Many Arthritis Patients Inactive Despite Benefits of Exercise

More than two of five adults with rheumatoid arthritis were physically inactive at the start of a clinical study, researchers reported.

Inactivity was associated with a lack of strong motivation for physical exercise and a disbelief in the benefits of activity, according to Jungwha Lee, PhD, of Northwestern University Feinberg School of Medicine in Chicago, and colleagues.

On the other hand, pain was not associated with inactivity, Lee and colleagues reported online in Arthritis Care & Research.

The findings – from baseline data collected for a randomized clinical trial of an exercise intervention – suggest targets for public health officials and doctors treating patients with the condition, Lee and colleagues argued.

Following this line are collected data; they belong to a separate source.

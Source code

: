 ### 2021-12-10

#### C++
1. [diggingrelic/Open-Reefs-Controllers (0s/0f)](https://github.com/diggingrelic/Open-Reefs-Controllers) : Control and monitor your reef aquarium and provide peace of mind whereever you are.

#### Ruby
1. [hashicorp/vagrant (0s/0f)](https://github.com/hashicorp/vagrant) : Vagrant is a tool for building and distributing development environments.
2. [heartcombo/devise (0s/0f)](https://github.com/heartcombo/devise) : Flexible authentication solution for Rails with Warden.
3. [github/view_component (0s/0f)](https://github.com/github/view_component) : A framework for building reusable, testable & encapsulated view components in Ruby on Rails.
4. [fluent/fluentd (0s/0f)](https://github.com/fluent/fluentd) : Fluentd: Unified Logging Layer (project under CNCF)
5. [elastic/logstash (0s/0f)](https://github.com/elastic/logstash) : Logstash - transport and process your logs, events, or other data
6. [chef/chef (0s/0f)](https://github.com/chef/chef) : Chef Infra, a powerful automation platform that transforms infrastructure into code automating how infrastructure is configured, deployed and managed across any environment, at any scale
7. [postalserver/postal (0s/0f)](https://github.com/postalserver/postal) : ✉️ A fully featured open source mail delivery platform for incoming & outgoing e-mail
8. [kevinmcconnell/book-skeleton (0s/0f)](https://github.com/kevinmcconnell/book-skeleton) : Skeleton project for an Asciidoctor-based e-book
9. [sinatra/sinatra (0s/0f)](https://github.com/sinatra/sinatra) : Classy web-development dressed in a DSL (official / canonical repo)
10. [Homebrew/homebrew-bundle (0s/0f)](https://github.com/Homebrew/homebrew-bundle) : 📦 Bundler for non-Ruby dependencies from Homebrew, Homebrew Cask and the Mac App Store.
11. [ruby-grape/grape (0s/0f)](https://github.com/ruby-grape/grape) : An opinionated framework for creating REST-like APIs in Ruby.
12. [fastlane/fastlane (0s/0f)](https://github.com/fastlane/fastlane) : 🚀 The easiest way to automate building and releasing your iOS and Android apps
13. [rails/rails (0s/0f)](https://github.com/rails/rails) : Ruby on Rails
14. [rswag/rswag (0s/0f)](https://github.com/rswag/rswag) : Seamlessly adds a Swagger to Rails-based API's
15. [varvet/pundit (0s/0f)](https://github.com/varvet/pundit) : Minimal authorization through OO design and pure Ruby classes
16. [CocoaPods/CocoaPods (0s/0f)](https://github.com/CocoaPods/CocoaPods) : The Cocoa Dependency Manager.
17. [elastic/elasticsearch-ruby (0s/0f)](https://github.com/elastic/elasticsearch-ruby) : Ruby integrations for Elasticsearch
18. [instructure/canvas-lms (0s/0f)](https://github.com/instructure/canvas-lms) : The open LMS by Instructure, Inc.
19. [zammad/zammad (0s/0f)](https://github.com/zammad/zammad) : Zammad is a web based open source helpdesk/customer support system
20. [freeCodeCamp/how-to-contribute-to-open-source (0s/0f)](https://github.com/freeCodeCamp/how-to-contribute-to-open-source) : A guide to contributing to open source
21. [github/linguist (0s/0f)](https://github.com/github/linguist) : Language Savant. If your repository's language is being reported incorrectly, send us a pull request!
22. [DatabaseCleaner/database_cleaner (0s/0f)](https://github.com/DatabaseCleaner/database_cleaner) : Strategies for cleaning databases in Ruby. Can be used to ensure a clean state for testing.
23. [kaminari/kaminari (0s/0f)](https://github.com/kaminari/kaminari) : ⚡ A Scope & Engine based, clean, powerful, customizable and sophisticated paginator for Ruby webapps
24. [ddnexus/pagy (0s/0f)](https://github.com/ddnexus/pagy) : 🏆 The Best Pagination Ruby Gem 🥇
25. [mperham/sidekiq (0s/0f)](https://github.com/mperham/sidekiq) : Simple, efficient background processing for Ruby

“Our results suggest that public health initiatives need to address the lack of motivation to exercise and promote the benefits of physical activity to reduce the prevalence of inactivity” in rheumatoid arthritis patients, Lee said in a statement.

“While there is much evidence of the benefits of physical activity, (rheumatoid arthritis) patients are generally not physically active,” Lee said, adding that “physicians often do not encourage regular physical activity in this patient population.”


Read the full article here.


One thought on “Many Arthritis Patients Inactive Despite Benefits of Exercise

  1. Thanks for sharing this valuable information! It is so important that people who suffer from arthritis stay active. One of my closest friends has RA, and it is so heartbreaking to see. Especially at such a young age! Despite the affect that it has on her every day life, she maintains the mindset that she needs to stay active.

    I also work with senior citizens every day, helping them cover the out of pocket gaps brought on by government medicare at It is hard for them to stay active at times but I always encourage them to do so! I will definitely be visiting this blog more often, thanks again for posting.